WASHINGTON, DC 20549



FORM 8-K


CURRENT REPORT
Pursuant to Section 13 or 15(d) of the
Securities Exchange Act of 1934

Date of report  (Date of earliest event reported):  November 3, 2018 


PIER 1 IMPORTS, INC.
(Exact Name of Registrant as Specified in Charter)



DELAWARE

001-07832

75-1729843

(State or Other Jurisdiction

of Incorporation)

(Commission

File Number)

(I.R.S. Employer

Identification No.)

100 Pier 1 Place

Fort Worth, Texas

76102

(Address of Principal Executive Offices)

(Zip Code)

Registrant’s Telephone Number, Including Area Code 817-252-8000

                            N/A                        
(Former Name or Former Address, if Changed Since Last Report) 


Check the appropriate box below if the Form 8-K filing is intended to simultaneously satisfy the filing obligation of the registrant under any of the following provisions (see General Instruction A.2. below):

    Written communications pursuant to Rule 425 under the Securities Act (17 CFR 230.425)

    Soliciting material pursuant to Rule 14a-12 under the Exchange Act (17 CFR 240.14a-12)

    Pre-commencement communications pursuant to Rule 14d-2(b) under the Exchange Act (17 CFR 240.14d-2(b))

    Pre-commencement communications pursuant to Rule 13e-4(c) under the Exchange Act (17 CFR 240.13e-4(c))

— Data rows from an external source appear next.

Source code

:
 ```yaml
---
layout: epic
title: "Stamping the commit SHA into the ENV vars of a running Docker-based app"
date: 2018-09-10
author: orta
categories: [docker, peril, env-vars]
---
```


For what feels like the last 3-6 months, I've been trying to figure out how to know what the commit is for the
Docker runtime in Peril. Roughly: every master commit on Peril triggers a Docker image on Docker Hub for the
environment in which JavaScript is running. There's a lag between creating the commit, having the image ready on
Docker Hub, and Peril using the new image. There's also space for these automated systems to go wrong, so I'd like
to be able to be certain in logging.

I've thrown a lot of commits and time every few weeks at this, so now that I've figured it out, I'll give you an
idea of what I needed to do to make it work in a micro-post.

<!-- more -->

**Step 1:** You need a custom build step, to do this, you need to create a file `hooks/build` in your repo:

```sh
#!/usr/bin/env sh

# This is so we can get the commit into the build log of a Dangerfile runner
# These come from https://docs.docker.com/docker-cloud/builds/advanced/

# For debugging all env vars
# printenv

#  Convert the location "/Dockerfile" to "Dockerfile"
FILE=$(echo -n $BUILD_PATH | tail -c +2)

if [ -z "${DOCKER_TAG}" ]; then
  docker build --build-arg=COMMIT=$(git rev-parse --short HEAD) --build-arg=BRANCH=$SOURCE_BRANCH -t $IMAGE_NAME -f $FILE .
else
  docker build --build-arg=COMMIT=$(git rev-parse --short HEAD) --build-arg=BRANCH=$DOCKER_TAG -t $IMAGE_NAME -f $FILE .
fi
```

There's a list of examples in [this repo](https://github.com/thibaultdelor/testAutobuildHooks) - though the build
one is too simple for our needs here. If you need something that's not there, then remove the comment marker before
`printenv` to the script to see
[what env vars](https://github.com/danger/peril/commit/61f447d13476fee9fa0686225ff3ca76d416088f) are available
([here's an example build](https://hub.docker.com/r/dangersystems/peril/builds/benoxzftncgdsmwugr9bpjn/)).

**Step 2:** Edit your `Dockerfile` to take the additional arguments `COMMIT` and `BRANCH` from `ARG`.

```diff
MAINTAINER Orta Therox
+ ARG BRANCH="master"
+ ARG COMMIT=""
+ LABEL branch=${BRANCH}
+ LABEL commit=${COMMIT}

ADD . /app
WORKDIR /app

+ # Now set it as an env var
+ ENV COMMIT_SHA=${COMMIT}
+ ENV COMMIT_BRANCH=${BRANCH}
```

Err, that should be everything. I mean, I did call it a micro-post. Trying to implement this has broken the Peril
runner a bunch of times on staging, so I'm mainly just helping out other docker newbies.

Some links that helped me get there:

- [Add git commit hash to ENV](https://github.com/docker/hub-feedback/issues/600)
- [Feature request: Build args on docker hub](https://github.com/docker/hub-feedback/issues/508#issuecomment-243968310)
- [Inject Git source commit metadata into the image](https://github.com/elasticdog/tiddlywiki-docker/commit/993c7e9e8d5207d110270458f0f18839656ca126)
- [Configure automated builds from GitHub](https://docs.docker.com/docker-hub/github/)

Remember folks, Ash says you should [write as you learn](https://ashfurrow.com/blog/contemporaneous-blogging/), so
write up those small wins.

Indicate by check mark whether the registrant is an emerging growth company as defined in Rule 405 of the Securities Act of 1933 (§230.405 of this chapter) or Rule 12b-2 of the Securities Exchange Act of 1934 (§240.12b-2 of this chapter).
Emerging growth company ☐

If an emerging growth company, indicate by check mark if the registrant has elected not to use the extended transition period for complying with any new or revised financial accounting standards provided pursuant to Section 13(a) of the Exchange Act. ☐


Item 5.02.  Departure of Directors or Certain Officers; Election of Directors; Appointment of Certain Officers; Compensatory Arrangements of Certain Officers.
 
(c)  On November 5, 2018, Pier 1 Imports, Inc. (the “Company”) announced that Donna Noce Colaco will join the Company effective December 3, 2018, as Executive Vice President and Chief Customer Officer. Ms. Colaco, age 59, will lead the Company’s merchandising organization and oversee product development, planning and allocations, stores, marketing and e-Commerce.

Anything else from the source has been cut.